Dataset entries
┄┄┄┄┄┄

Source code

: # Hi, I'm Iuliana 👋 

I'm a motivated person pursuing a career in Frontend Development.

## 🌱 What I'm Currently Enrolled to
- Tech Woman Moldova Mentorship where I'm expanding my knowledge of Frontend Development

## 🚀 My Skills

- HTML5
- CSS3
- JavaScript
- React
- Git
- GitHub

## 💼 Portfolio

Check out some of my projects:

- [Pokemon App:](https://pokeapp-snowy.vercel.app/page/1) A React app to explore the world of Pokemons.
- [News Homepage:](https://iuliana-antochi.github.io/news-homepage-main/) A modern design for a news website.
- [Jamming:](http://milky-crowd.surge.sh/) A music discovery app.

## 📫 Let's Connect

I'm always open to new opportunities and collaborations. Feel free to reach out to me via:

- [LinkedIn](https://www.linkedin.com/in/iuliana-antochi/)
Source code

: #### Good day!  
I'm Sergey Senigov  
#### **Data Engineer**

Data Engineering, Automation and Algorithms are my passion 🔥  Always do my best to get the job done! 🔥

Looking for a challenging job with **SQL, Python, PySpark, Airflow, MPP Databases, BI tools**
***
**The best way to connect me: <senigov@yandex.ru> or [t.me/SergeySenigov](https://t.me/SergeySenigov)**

┄┄┄┄┄┄

Problem
Report how many lines of the preceding records include "https". Output the number only.

Your solution
4